The researchers also noted that glucose spikes after eating beans were linked to histidine and ketone metabolism, indicating the body’s reliance on fat for energy in these cases. Additionally, participants who showed high glucose spikes after eating bread were more likely to have hypertension.
The study highlighted the potential of the potato-to-grape glucose response ratio as a biomarker for insulin resistance, offering a promising tool for real-world diagnosis and risk stratification.
“This biomarker is valuable because insulin resistance can be managed with lifestyle changes and medication to reduce diabetes risk,” said co-lead author Dr. Tracey McLaughlin, professor of endocrinology. “Currently, simple clinical diagnostic methods for insulin resistance are lacking.”
Researchers also tested whether consuming fiber, protein, or fat before carbohydrates could reduce glucose spikes. Participants ingested pea fiber powder, egg white protein, or French cream fat 10 minutes before eating rice.

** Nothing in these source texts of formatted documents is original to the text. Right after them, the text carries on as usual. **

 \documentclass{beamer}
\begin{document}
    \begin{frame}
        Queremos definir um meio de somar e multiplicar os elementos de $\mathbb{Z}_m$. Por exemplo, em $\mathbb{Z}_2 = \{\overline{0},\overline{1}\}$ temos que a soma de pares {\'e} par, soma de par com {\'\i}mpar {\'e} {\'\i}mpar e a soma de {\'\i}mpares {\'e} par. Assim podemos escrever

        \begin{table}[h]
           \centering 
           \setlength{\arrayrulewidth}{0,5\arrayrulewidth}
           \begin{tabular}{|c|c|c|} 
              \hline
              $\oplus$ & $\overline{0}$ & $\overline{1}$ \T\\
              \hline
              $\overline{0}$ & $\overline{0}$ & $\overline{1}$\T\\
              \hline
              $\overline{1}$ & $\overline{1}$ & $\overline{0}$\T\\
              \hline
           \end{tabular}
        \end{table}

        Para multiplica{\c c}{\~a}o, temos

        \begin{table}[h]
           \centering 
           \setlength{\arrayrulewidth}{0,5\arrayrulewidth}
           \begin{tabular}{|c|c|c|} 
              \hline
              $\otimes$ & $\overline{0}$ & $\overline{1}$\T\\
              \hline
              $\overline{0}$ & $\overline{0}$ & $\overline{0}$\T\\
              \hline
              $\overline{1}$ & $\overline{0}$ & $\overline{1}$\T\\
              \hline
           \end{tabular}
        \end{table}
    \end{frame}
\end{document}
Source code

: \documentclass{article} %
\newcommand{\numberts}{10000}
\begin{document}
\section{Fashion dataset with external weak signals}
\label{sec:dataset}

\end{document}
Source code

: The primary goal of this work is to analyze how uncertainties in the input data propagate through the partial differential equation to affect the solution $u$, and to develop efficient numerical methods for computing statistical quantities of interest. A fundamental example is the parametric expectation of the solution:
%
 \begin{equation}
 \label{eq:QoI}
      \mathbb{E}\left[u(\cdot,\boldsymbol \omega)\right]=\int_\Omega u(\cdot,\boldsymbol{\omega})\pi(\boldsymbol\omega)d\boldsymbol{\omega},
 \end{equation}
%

Results showed that fiber and protein intake before rice consumption lowered glucose peaks, while fat delayed the glucose peak. These effects were significant only in participants with normal metabolic function and insulin sensitivity. Though minimal changes were seen in insulin-resistant or β-cell dysfunctional participants, the researchers believe these dietary strategies warrant further investigation.
“While it’s unclear whether protein, fat, or fiber should come first before carbohydrates, delaying carbohydrate intake is a good idea,” Snyder suggested. “Better to eat salad or a burger first, then fries later.”

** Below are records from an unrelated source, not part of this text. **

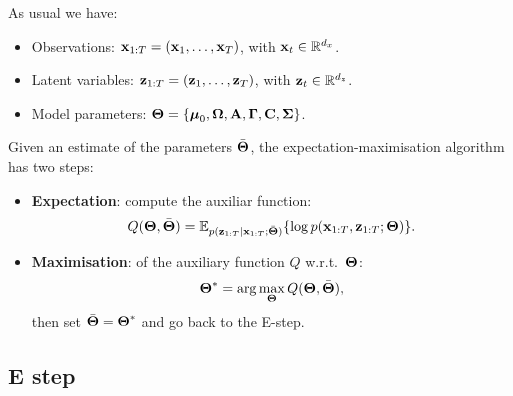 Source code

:  As usual we have:
 \begin{itemize}
  \item Observations: $\boldsymbol{\mathbf{x}}_{1:T}=(\boldsymbol{\mathbf{x}}_1,\ldots,\boldsymbol{\mathbf{x}}_{T})$, with $\boldsymbol{\mathbf{x}}_t\in\mathbb{R}^{d_x}$.
  \item Latent variables: $\boldsymbol{\mathbf{z}}_{1:T}=(\boldsymbol{\mathbf{z}}_1,\ldots,\boldsymbol{\mathbf{z}}_{T})$, with $\boldsymbol{\mathbf{z}}_t\in\mathbb{R}^{d_z}$.
  \item Model parameters: $\boldsymbol{\mathbf{\Theta}} = \{\boldsymbol{\mathbf{\mu}}_0, \boldsymbol{\mathbf{\Omega}}, \boldsymbol{\mathbf{A}}, \boldsymbol{\mathbf{\Gamma}}, \boldsymbol{\mathbf{C}}, \boldsymbol{\mathbf{\Sigma}}\}$.
 \end{itemize}\vspace{3mm}
Given an estimate of the parameters $\bar{\boldsymbol{\mathbf{\Theta}}}$, the expectation-maximisation algorithm has two steps:
\small
\begin{itemize}
 \item \textbf{Expectation}: compute the auxiliar function:
 \begin{equation}
  Q(\boldsymbol{\mathbf{\Theta}},\bar{\boldsymbol{\mathbf{\Theta}}}) = \mathbb{E}_{p(\boldsymbol{\mathbf{z}}_{1:T}|\boldsymbol{\mathbf{x}}_{1:T};\bar{\boldsymbol{\mathbf{\Theta}}})} \{\log p(\boldsymbol{\mathbf{x}}_{1:T},\boldsymbol{\mathbf{z}}_{1:T};\boldsymbol{\mathbf{\Theta}}) \}.
 \end{equation}
 \item \textbf{Maximisation}: of the auxiliary function $Q$ w.r.t.\ $\boldsymbol{\mathbf{\Theta}}$:
 \begin{equation}
  \boldsymbol{\mathbf{\Theta}}^* = \arg\max_{\boldsymbol{\mathbf{\Theta}}} Q(\boldsymbol{\mathbf{\Theta}},\bar{\boldsymbol{\mathbf{\Theta}}}),
 \end{equation}
  then set $\bar{\boldsymbol{\mathbf{\Theta}}}=\boldsymbol{\mathbf{\Theta}}^*$ and go back to the E-step.
\end{itemize}

\subsection{E step}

The study was a collaborative effort including researchers from Johns Hopkins University, Ultima Genomics, Amrita Vishwa Vidyapeetham University, the University of Bergen, and Cairo University.
Funding was provided by the National Institutes of Health, the National Library of Medicine, Stanford Precision Health and Integrated Diagnostics Center, Stanford Diabetes Center, the American Diabetes Association, and the Precision Health Nutrition Center.